Stored dataset items
---
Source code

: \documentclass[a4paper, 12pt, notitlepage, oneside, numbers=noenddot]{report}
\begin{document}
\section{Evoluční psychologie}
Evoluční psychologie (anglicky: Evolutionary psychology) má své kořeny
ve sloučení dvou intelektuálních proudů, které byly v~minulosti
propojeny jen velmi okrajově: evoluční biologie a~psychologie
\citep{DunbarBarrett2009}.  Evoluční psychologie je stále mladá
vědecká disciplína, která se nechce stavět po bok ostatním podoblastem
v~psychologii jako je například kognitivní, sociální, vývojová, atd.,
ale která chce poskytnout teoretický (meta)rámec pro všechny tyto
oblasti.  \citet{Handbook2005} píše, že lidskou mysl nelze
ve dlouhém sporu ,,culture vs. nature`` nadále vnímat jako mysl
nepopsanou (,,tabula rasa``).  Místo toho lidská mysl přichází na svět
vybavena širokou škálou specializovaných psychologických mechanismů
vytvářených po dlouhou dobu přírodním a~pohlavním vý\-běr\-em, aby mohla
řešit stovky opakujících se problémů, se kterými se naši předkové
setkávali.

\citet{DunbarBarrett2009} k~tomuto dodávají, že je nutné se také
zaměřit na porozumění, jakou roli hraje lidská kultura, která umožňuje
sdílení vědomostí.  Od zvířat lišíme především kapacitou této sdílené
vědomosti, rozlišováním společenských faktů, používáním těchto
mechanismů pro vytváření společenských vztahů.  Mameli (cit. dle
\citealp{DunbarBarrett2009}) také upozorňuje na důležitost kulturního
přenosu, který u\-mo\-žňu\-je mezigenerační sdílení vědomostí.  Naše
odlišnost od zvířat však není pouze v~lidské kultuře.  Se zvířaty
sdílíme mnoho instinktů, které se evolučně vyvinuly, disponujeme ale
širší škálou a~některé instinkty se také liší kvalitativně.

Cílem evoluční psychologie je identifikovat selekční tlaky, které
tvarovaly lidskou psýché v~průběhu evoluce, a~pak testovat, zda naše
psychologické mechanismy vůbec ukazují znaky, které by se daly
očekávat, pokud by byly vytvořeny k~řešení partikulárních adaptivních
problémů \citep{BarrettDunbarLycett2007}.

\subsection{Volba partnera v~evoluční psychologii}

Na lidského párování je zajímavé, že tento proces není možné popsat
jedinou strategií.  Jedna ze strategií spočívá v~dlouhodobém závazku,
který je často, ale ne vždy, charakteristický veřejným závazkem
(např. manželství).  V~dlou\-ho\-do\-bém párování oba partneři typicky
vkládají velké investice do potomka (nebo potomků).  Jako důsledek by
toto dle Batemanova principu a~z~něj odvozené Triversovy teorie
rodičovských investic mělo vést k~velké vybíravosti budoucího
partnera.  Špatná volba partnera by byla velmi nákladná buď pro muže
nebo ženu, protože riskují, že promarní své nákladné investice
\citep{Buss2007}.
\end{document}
---
* Directions for this task *
All of the lines above must be returned exactly as they stand.

* Answer to this exercise *
Source code

: \documentclass[a4paper, 12pt, notitlepage, oneside, numbers=noenddot]{report}
\begin{document}
\section{Evoluční psychologie}
Evoluční psychologie (anglicky: Evolutionary psychology) má své kořeny
ve sloučení dvou intelektuálních proudů, které byly v~minulosti
propojeny jen velmi okrajově: evoluční biologie a~psychologie
\citep{DunbarBarrett2009}.  Evoluční psychologie je stále mladá
vědecká disciplína, která se nechce stavět po bok ostatním podoblastem
v~psychologii jako je například kognitivní, sociální, vývojová, atd.,
ale která chce poskytnout teoretický (meta)rámec pro všechny tyto
oblasti.  \citet{Handbook2005} píše, že lidskou mysl nelze
ve dlouhém sporu ,,culture vs. nature`` nadále vnímat jako mysl
nepopsanou (,,tabula rasa``).  Místo toho lidská mysl přichází na svět
vybavena širokou škálou specializovaných psychologických mechanismů
vytvářených po dlouhou dobu přírodním a~pohlavním vý\-běr\-em, aby mohla
řešit stovky opakujících se problémů, se kterými se naši předkové
setkávali.

\citet{DunbarBarrett2009} k~tomuto dodávají, že je nutné se také
zaměřit na porozumění, jakou roli hraje lidská kultura, která umožňuje
sdílení vědomostí.  Od zvířat lišíme především kapacitou této sdílené
vědomosti, rozlišováním společenských faktů, používáním těchto
mechanismů pro vytváření společenských vztahů.  Mameli (cit. dle
\citealp{DunbarBarrett2009}) také upozorňuje na důležitost kulturního
přenosu, který u\-mo\-žňu\-je mezigenerační sdílení vědomostí.  Naše
odlišnost od zvířat však není pouze v~lidské kultuře.  Se zvířaty
sdílíme mnoho instinktů, které se evolučně vyvinuly, disponujeme ale
širší škálou a~některé instinkty se také liší kvalitativně.

Cílem evoluční psychologie je identifikovat selekční tlaky, které
tvarovaly lidskou psýché v~průběhu evoluce, a~pak testovat, zda naše
psychologické mechanismy vůbec ukazují znaky, které by se daly
očekávat, pokud by byly vytvořeny k~řešení partikulárních adaptivních
problémů \citep{BarrettDunbarLycett2007}.

\subsection{Volba partnera v~evoluční psychologii}

Na lidského párování je zajímavé, že tento proces není možné popsat
jedinou strategií.  Jedna ze strategií spočívá v~dlouhodobém závazku,
který je často, ale ne vždy, charakteristický veřejným závazkem
(např. manželství).  V~dlou\-ho\-do\-bém párování oba partneři typicky
vkládají velké investice do potomka (nebo potomků).  Jako důsledek by
toto dle Batemanova principu a~z~něj odvozené Triversovy teorie
rodičovských investic mělo vést k~velké vybíravosti budoucího
partnera.  Špatná volba partnera by byla velmi nákladná buď pro muže
nebo ženu, protože riskují, že promarní své nákladné investice
\citep{Buss2007}.
\end{document}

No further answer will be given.